EXTRACTED DATA: Begin
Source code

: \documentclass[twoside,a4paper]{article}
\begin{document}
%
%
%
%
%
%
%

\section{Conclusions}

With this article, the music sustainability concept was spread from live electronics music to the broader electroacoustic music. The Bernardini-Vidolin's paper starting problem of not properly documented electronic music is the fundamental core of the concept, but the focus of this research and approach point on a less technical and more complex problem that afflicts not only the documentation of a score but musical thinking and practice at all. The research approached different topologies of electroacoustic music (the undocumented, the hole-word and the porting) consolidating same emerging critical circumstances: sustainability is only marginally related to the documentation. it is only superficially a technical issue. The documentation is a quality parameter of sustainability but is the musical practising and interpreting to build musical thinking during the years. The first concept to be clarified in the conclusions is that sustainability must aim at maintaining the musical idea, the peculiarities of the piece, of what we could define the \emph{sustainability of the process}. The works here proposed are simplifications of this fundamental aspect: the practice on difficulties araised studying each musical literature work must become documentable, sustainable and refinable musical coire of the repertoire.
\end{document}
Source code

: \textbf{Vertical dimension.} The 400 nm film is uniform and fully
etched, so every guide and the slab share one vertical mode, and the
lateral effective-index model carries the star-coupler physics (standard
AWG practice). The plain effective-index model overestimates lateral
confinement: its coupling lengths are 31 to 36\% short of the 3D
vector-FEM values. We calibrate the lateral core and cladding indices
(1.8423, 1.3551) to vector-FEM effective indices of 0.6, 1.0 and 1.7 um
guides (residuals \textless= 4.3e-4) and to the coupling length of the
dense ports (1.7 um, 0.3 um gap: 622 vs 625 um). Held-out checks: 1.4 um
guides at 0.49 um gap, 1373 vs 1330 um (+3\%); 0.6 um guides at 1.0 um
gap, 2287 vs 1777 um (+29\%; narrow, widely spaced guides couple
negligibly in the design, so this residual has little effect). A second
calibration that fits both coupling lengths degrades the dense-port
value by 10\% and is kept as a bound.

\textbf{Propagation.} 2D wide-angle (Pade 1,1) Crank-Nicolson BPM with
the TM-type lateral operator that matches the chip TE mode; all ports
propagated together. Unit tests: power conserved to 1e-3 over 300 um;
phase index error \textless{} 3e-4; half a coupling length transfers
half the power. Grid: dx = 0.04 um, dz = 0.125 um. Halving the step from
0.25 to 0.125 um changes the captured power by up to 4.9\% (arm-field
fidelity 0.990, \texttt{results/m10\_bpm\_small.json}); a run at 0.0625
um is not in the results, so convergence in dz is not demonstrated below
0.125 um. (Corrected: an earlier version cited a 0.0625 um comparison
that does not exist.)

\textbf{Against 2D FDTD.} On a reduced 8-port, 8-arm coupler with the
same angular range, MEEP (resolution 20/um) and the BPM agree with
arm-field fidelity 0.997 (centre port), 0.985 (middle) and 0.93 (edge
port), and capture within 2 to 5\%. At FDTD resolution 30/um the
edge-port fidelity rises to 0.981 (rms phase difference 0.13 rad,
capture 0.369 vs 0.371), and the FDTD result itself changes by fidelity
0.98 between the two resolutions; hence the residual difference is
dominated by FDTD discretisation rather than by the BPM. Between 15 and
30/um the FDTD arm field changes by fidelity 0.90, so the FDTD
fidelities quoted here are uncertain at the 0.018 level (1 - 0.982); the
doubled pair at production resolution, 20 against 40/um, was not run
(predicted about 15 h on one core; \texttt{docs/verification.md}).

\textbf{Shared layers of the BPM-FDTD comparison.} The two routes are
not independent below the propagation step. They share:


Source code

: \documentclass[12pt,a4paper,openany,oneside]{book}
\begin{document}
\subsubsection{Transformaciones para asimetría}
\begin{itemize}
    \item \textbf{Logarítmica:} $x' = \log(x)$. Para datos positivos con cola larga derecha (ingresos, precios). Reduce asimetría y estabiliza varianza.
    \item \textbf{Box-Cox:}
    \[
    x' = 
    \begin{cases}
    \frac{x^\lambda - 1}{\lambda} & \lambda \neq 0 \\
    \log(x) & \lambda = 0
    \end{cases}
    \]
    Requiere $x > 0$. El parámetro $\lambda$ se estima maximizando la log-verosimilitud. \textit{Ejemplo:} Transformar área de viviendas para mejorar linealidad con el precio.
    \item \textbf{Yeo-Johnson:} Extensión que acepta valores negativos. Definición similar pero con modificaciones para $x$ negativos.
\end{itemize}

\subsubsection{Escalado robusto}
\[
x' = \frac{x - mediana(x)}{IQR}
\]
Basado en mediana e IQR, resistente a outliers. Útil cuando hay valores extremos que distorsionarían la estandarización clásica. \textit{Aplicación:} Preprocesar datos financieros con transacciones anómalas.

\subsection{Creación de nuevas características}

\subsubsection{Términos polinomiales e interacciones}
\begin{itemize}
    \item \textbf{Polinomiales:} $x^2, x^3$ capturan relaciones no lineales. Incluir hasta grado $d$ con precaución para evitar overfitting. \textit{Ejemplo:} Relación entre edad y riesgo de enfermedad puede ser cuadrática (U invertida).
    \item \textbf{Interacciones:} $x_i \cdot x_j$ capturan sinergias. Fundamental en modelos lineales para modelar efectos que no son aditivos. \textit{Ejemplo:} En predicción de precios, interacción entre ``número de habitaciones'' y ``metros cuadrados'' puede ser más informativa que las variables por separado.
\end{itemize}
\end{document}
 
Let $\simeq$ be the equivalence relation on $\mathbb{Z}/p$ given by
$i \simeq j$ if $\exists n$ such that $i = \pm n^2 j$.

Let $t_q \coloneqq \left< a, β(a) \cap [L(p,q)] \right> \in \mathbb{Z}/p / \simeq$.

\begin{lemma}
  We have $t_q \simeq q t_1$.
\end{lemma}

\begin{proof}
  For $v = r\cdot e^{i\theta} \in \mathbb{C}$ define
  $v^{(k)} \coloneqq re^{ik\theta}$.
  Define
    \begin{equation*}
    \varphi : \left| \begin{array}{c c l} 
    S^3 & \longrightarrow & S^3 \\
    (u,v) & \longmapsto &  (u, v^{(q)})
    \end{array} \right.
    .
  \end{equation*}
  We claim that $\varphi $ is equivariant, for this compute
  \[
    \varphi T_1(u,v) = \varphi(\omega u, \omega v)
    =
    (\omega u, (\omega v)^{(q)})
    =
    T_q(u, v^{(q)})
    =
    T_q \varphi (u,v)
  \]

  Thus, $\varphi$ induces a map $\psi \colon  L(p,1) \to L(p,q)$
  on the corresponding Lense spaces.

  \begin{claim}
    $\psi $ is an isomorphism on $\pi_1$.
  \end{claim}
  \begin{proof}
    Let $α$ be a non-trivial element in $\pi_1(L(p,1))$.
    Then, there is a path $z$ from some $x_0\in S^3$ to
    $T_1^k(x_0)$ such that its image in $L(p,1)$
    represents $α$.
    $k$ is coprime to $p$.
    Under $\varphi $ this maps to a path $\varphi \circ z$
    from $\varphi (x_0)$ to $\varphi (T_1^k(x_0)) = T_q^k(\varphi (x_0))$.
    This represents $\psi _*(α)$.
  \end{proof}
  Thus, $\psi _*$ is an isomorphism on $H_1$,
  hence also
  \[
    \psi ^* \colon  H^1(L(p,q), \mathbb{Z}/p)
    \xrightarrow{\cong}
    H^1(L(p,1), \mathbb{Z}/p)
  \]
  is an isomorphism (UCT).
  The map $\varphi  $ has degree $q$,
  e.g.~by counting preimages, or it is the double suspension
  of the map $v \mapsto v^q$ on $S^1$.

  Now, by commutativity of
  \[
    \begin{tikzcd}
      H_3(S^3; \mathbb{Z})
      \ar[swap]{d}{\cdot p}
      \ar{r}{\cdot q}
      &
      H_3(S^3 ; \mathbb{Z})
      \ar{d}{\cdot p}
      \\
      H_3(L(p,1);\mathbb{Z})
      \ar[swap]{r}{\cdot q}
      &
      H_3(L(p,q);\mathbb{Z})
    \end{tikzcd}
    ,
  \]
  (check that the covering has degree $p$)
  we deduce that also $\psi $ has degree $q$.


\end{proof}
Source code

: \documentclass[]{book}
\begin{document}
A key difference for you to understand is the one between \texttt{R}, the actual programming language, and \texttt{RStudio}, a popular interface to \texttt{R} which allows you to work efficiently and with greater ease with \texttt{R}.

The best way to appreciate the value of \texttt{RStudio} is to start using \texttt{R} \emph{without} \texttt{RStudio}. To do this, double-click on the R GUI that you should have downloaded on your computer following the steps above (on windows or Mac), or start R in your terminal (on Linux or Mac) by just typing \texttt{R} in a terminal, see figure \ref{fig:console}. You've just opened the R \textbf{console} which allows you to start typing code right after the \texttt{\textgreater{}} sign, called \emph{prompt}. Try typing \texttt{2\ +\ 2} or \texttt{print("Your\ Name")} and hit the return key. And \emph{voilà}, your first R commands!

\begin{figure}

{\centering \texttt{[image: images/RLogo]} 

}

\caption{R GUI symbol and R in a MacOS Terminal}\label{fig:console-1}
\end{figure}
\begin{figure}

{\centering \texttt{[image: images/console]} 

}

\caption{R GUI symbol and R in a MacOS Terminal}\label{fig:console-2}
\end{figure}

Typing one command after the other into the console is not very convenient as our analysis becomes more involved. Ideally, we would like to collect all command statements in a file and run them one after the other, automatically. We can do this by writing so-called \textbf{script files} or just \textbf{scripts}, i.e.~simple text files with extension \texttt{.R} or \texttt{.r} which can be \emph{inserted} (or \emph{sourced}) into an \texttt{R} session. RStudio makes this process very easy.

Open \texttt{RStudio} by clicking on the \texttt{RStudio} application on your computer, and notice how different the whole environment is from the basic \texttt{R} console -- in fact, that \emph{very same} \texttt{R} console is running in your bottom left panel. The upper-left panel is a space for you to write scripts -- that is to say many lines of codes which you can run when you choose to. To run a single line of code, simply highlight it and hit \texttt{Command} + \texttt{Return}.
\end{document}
EXTRACTED DATA: End
### TRY IT
What you return should be the lines from the beginning of the records through the one that contains "dense ports (1.7", repeated exactly and with no additions.

### FINAL ANSWER
Source code

: \documentclass[twoside,a4paper]{article}
\begin{document}
%
%
%
%
%
%
%

\section{Conclusions}

With this article, the music sustainability concept was spread from live electronics music to the broader electroacoustic music. The Bernardini-Vidolin's paper starting problem of not properly documented electronic music is the fundamental core of the concept, but the focus of this research and approach point on a less technical and more complex problem that afflicts not only the documentation of a score but musical thinking and practice at all. The research approached different topologies of electroacoustic music (the undocumented, the hole-word and the porting) consolidating same emerging critical circumstances: sustainability is only marginally related to the documentation. it is only superficially a technical issue. The documentation is a quality parameter of sustainability but is the musical practising and interpreting to build musical thinking during the years. The first concept to be clarified in the conclusions is that sustainability must aim at maintaining the musical idea, the peculiarities of the piece, of what we could define the \emph{sustainability of the process}. The works here proposed are simplifications of this fundamental aspect: the practice on difficulties araised studying each musical literature work must become documentable, sustainable and refinable musical coire of the repertoire.
\end{document}
Source code

: \textbf{Vertical dimension.} The 400 nm film is uniform and fully
etched, so every guide and the slab share one vertical mode, and the
lateral effective-index model carries the star-coupler physics (standard
AWG practice). The plain effective-index model overestimates lateral
confinement: its coupling lengths are 31 to 36\% short of the 3D
vector-FEM values. We calibrate the lateral core and cladding indices
(1.8423, 1.3551) to vector-FEM effective indices of 0.6, 1.0 and 1.7 um
guides (residuals \textless= 4.3e-4) and to the coupling length of the
dense ports (1.7 um, 0.3 um gap: 622 vs 625 um). Held-out checks: 1.4 um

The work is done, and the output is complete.